Der Großmutter hat es besonders der jüngere der beiden Enkel, Gustavo Adolfo, angetan und tut noch einmal etwas Außergewöhnliches: Sie nimmt den Jungen mit auf eine Reise nach Pollença. „Es verstrichen Monate – und ­Doña Clara kam nicht mit dem Kind zurück", schreibt die Geografin Ana Jofre in einem Buch über balearische Auswanderer in Argentinien. Schließlich muss Antònia den beiden nachreisen, um ihren Sohn wiederzuerlangen. Der Showdown zwischen den beiden Frauen führt zu einer letzten überraschenden Wendung: Die beiden versöhnen sich, und Clara Hammerl beschließt, zu ihrer Tochter nach Argentinien zu ziehen.

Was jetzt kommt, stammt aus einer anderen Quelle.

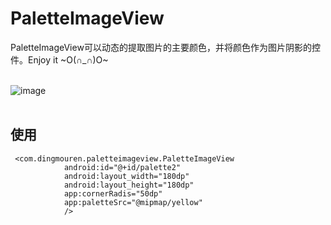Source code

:# PaletteImageView


PaletteImageView可以动态的提取图片的主要颜色，并将颜色作为图片阴影的控件。Enjoy it ~O(∩_∩)O~<br><br>



![image](https://github.com/DingMouRen/PaletteImageView/raw/master/imgs/img.gif)<br><br>

## 使用

```
 <com.dingmouren.paletteimageview.PaletteImageView
            android:id="@+id/palette2"
            android:layout_width="180dp"
            android:layout_height="180dp"
            app:cornerRadis="50dp"
            app:paletteSrc="@mipmap/yellow"          
            />
```



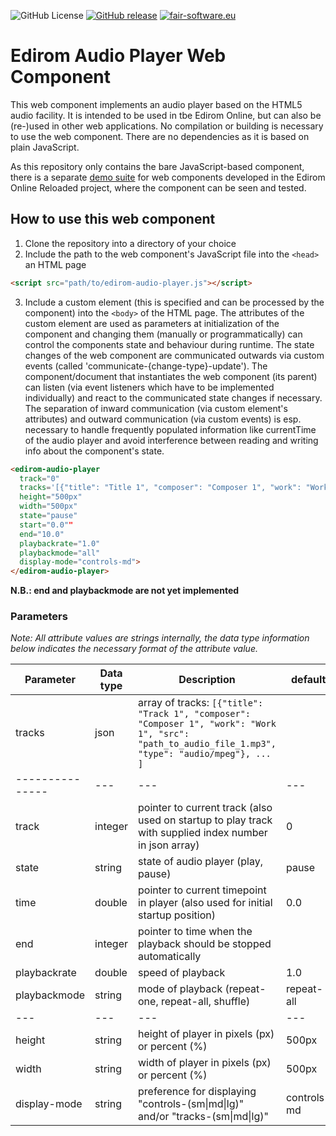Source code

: ![GitHub License](https://img.shields.io/github/license/Edirom/edirom-audio-player)
[![GitHub release](https://img.shields.io/github/v/release/Edirom/edirom-audio-player.svg)](https://github.com/Edirom/edirom-audio-player/releases)
[![fair-software.eu](https://img.shields.io/badge/fair--software.eu-%E2%97%8F%20%20%E2%97%8F%20%20%E2%97%8B%20%20%E2%97%8F%20%20%E2%97%8B-orange)](https://fair-software.eu)


# Edirom Audio Player Web Component

This web component implements an audio player based on the HTML5 audio facility. It is intended to be used in tbe Edirom Online, but can also be (re-)used in other web applications. No compilation or building is necessary to use the web component. There are no dependencies as it is based on plain JavaScript.

As this repository only contains the bare JavaScript-based component, there is a separate [demo suite](https://github.com/Edirom/edirom-web-components-demonstrator) for web components developed in the Edirom Online Reloaded project, where the component can be seen and tested.


## How to use this web component

1. Clone the repository into a directory of your choice
2. Include the path to the web component's JavaScript file into the `<head>` an HTML page
```html
<script src="path/to/edirom-audio-player.js"></script>
```
3. Include a custom element (this is specified and can be processed by the component) into the `<body>` of the HTML page. The attributes of the custom element are used as parameters at initialization of the component and changing them (manually or programmatically) can control the components state and behaviour during runtime. The state changes of the web component are communicated outwards via custom events (called 'communicate-{change-type}-update'). The component/document that instantiates the web component (its parent) can listen (via event listeners which have to be implemented individually) and react to the communicated state changes if necessary. The separation of inward communication (via custom element's attributes) and outward communication (via custom events) is esp. necessary to handle frequently populated information like currentTime of the audio player and avoid interference between reading and writing info about the component's state.
```html
<edirom-audio-player
  track="0"
  tracks='[{"title": "Title 1", "composer": "Composer 1", "work": "Work 1", "src": "https://example.com/sound.mp3", "type": "audio/mpeg"}, ... more tracks ... ]'
  height="500px"
  width="500px"
  state="pause"
  start="0.0""
  end="10.0"
  playbackrate="1.0"
  playbackmode="all"
  display-mode="controls-md">
</edirom-audio-player>
```
**N.B.: end and playbackmode are not yet implemented**  

### Parameters

_Note: All attribute values are strings internally, the data type information below indicates the necessary format of the attribute value._

| Parameter | Data type | Description | default |
|---------------|---|---|---|
| tracks       | json | array of tracks: `[{"title": "Track 1", "composer": "Composer 1", "work": "Work 1", "src": "path_to_audio_file_1.mp3", "type": "audio/mpeg"}, ... ]` | |
|---------------|---|---|---|
| track        | integer | pointer to current track (also used on startup to play track with supplied index number in json array) | 0 |
| state        | string | state of audio player (play, pause)  | pause |
| time         | double | pointer to current timepoint in player (also used for initial startup position)  | 0.0 |
| end          | integer  | pointer to time when the playback should be stopped automatically  |   |
| playbackrate | double | speed of playback | 1.0 |
| playbackmode | string | mode of playback (repeat-one, repeat-all, shuffle) | repeat-all |
| --- | --- | ---  | --- |
| height                 | string | height of player in pixels (px) or percent (%) | 500px |
| width                  | string | width of player in pixels (px) or percent (%) | 500px |
| display-mode | string | preference for displaying "controls-(sm\|md\|lg)" and/or "tracks-(sm\|md\|lg)" | controls-md |
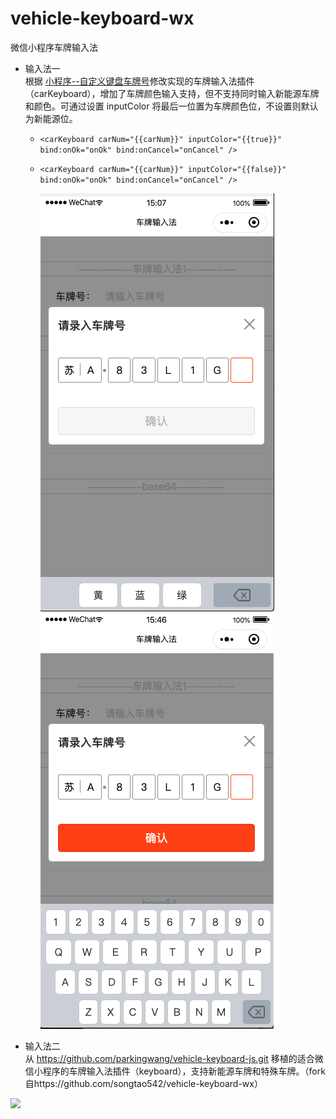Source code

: # vehicle-keyboard-wx
微信小程序车牌输入法

* 输入法一  
  根据 [小程序--自定义键盘车牌号](https://juejin.im/post/5c4e7069e51d454b0d75d3db)修改实现的车牌输入法插件（carKeyboard），增加了车牌颜色输入支持，但不支持同时输入新能源车牌和颜色。可通过设置 inputColor 将最后一位置为车牌颜色位，不设置则默认为新能源位。

  * ```<carKeyboard carNum="{{carNum}}" inputColor="{{true}}" bind:onOk="onOk" bind:onCancel="onCancel" />```

  * ```<carKeyboard carNum="{{carNum}}" inputColor="{{false}}" bind:onOk="onOk" bind:onCancel="onCancel" />```

    ![](keyboard.png)    ![](keyboard1.png)



* 输入法二  
从 https://github.com/parkingwang/vehicle-keyboard-js.git 移植的适合微信小程序的车牌输入法插件（keyboard），支持新能源车牌和特殊车牌。（fork自https://github.com/songtao542/vehicle-keyboard-wx）

![](keyboard.jpg)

Es sollte kein geruhsamer ­Lebensabend werden. Esteve Rotger, den Clara anscheinend immer noch nicht leiden kann, verliert in der Weltwirtschaftskrise seine ­Bäckerei, die Familie verarmt und muss bei einem Cousin des Schwiegersohns, tief in der argentinischen Provinz, in Rufino (Santa Fé) Zuflucht suchen. Dort, fernab von Bromberg, Berlin, Pollença und ­Lyon, stirbt Clara Emma Friedericke Agnes Laura Hammerl am 9. Oktober 1931 im Alter von 73 Jahren.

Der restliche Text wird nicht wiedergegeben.